What is being asked:
Send back the data below exactly. Drop every picture.

Listed entries:

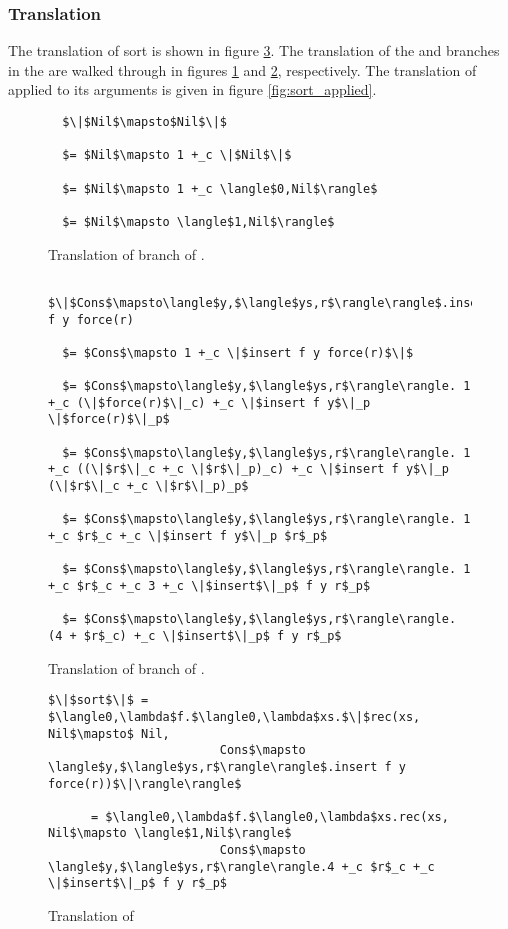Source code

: \subsubsection{Translation}
The translation of sort is shown in figure \ref{fig:sort}.  The translation of
the  and  branches in the  are walked through in figures
\ref{fig:sort_nil} and \ref{fig:sort_cons}, respectively.  The translation of
 applied to its arguments is given in figure \ref{fig:sort_applied}.
%
\begin{figure}[H]
  \caption{Translation of  branch of .}
  \label{fig:sort_nil}
  \begin{lstlisting}
  $\|$Nil$\mapsto$Nil$\|$

  $= $Nil$\mapsto 1 +_c \|$Nil$\|$

  $= $Nil$\mapsto 1 +_c \langle$0,Nil$\rangle$

  $= $Nil$\mapsto \langle$1,Nil$\rangle$
  \end{lstlisting}
\end{figure}
%
\begin{figure}[H]
  \caption{Translation of  branch of .}
  \label{fig:sort_cons}
  \begin{lstlisting}
  $\|$Cons$\mapsto\langle$y,$\langle$ys,r$\rangle\rangle$.insert f y force(r)

  $= $Cons$\mapsto 1 +_c \|$insert f y force(r)$\|$

  $= $Cons$\mapsto\langle$y,$\langle$ys,r$\rangle\rangle. 1 +_c (\|$force(r)$\|_c) +_c \|$insert f y$\|_p \|$force(r)$\|_p$

  $= $Cons$\mapsto\langle$y,$\langle$ys,r$\rangle\rangle. 1 +_c ((\|$r$\|_c +_c \|$r$\|_p)_c) +_c \|$insert f y$\|_p (\|$r$\|_c +_c \|$r$\|_p)_p$

  $= $Cons$\mapsto\langle$y,$\langle$ys,r$\rangle\rangle. 1 +_c $r$_c +_c \|$insert f y$\|_p $r$_p$

  $= $Cons$\mapsto\langle$y,$\langle$ys,r$\rangle\rangle. 1 +_c $r$_c +_c 3 +_c \|$insert$\|_p$ f y r$_p$

  $= $Cons$\mapsto\langle$y,$\langle$ys,r$\rangle\rangle. (4 + $r$_c) +_c \|$insert$\|_p$ f y r$_p$

  \end{lstlisting}
\end{figure}
%
\begin{figure}[H]
\caption{Translation of }
\label{fig:sort}
\begin{lstlisting}
$\|$sort$\|$ = $\langle0,\lambda$f.$\langle0,\lambda$xs.$\|$rec(xs, Nil$\mapsto$ Nil,
                        Cons$\mapsto \langle$y,$\langle$ys,r$\rangle\rangle$.insert f y force(r))$\|\rangle\rangle$

      = $\langle0,\lambda$f.$\langle0,\lambda$xs.rec(xs, Nil$\mapsto \langle$1,Nil$\rangle$
                        Cons$\mapsto \langle$y,$\langle$ys,r$\rangle\rangle.4 +_c $r$_c +_c \|$insert$\|_p$ f y r$_p$
\end{lstlisting}
\end{figure}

Written answer:
Source code

: \subsubsection{Translation}
The translation of sort is shown in figure \ref{fig:sort}.  The translation of
the  and  branches in the  are walked through in figures
\ref{fig:sort_nil} and \ref{fig:sort_cons}, respectively.  The translation of
 applied to its arguments is given in figure \ref{fig:sort_applied}.
%
\begin{figure}[H]
  \caption{Translation of  branch of .}
  \label{fig:sort_nil}
  \begin{lstlisting}
  $\|$Nil$\mapsto$Nil$\|$

  $= $Nil$\mapsto 1 +_c \|$Nil$\|$

  $= $Nil$\mapsto 1 +_c \langle$0,Nil$\rangle$

  $= $Nil$\mapsto \langle$1,Nil$\rangle$
  \end{lstlisting}
\end{figure}
%
\begin{figure}[H]
  \caption{Translation of  branch of .}
  \label{fig:sort_cons}
  \begin{lstlisting}
  $\|$Cons$\mapsto\langle$y,$\langle$ys,r$\rangle\rangle$.insert f y force(r)

  $= $Cons$\mapsto 1 +_c \|$insert f y force(r)$\|$

  $= $Cons$\mapsto\langle$y,$\langle$ys,r$\rangle\rangle. 1 +_c (\|$force(r)$\|_c) +_c \|$insert f y$\|_p \|$force(r)$\|_p$

  $= $Cons$\mapsto\langle$y,$\langle$ys,r$\rangle\rangle. 1 +_c ((\|$r$\|_c +_c \|$r$\|_p)_c) +_c \|$insert f y$\|_p (\|$r$\|_c +_c \|$r$\|_p)_p$

  $= $Cons$\mapsto\langle$y,$\langle$ys,r$\rangle\rangle. 1 +_c $r$_c +_c \|$insert f y$\|_p $r$_p$

  $= $Cons$\mapsto\langle$y,$\langle$ys,r$\rangle\rangle. 1 +_c $r$_c +_c 3 +_c \|$insert$\|_p$ f y r$_p$

  $= $Cons$\mapsto\langle$y,$\langle$ys,r$\rangle\rangle. (4 + $r$_c) +_c \|$insert$\|_p$ f y r$_p$

  \end{lstlisting}
\end{figure}
%
\begin{figure}[H]
\caption{Translation of }
\label{fig:sort}
\begin{lstlisting}
$\|$sort$\|$ = $\langle0,\lambda$f.$\langle0,\lambda$xs.$\|$rec(xs, Nil$\mapsto$ Nil,
                        Cons$\mapsto \langle$y,$\langle$ys,r$\rangle\rangle$.insert f y force(r))$\|\rangle\rangle$

      = $\langle0,\lambda$f.$\langle0,\lambda$xs.rec(xs, Nil$\mapsto \langle$1,Nil$\rangle$
                        Cons$\mapsto \langle$y,$\langle$ys,r$\rangle\rangle.4 +_c $r$_c +_c \|$insert$\|_p$ f y r$_p$
\end{lstlisting}
\end{figure}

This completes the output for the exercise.